Working data:
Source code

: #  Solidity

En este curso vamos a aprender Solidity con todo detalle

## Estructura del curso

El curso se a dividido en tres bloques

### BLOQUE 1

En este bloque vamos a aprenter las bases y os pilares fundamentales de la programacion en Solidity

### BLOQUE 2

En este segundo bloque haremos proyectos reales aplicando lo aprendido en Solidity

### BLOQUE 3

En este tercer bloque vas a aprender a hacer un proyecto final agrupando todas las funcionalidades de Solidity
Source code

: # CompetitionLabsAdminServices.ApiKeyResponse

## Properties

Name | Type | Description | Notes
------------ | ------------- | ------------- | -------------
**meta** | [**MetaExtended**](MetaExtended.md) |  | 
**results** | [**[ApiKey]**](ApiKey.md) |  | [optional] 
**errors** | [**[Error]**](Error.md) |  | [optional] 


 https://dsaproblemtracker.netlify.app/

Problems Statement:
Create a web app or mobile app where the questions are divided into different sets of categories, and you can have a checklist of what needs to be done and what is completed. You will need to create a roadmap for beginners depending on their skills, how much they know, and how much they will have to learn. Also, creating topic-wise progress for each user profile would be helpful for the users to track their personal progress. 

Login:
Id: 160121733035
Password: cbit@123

Your goal:
Repeat the lines from the one containing "### BLOQUE 2" through the end of the listing, exactly and without any other lines; both ends are included.

Answer box:
### BLOQUE 2

En este segundo bloque haremos proyectos reales aplicando lo aprendido en Solidity

### BLOQUE 3

En este tercer bloque vas a aprender a hacer un proyecto final agrupando todas las funcionalidades de Solidity
Source code

: # CompetitionLabsAdminServices.ApiKeyResponse

## Properties

Name | Type | Description | Notes
------------ | ------------- | ------------- | -------------
**meta** | [**MetaExtended**](MetaExtended.md) |  | 
**results** | [**[ApiKey]**](ApiKey.md) |  | [optional] 
**errors** | [**[Error]**](Error.md) |  | [optional] 


 https://dsaproblemtracker.netlify.app/

Problems Statement:
Create a web app or mobile app where the questions are divided into different sets of categories, and you can have a checklist of what needs to be done and what is completed. You will need to create a roadmap for beginners depending on their skills, how much they know, and how much they will have to learn. Also, creating topic-wise progress for each user profile would be helpful for the users to track their personal progress. 

Login:
Id: 160121733035
Password: cbit@123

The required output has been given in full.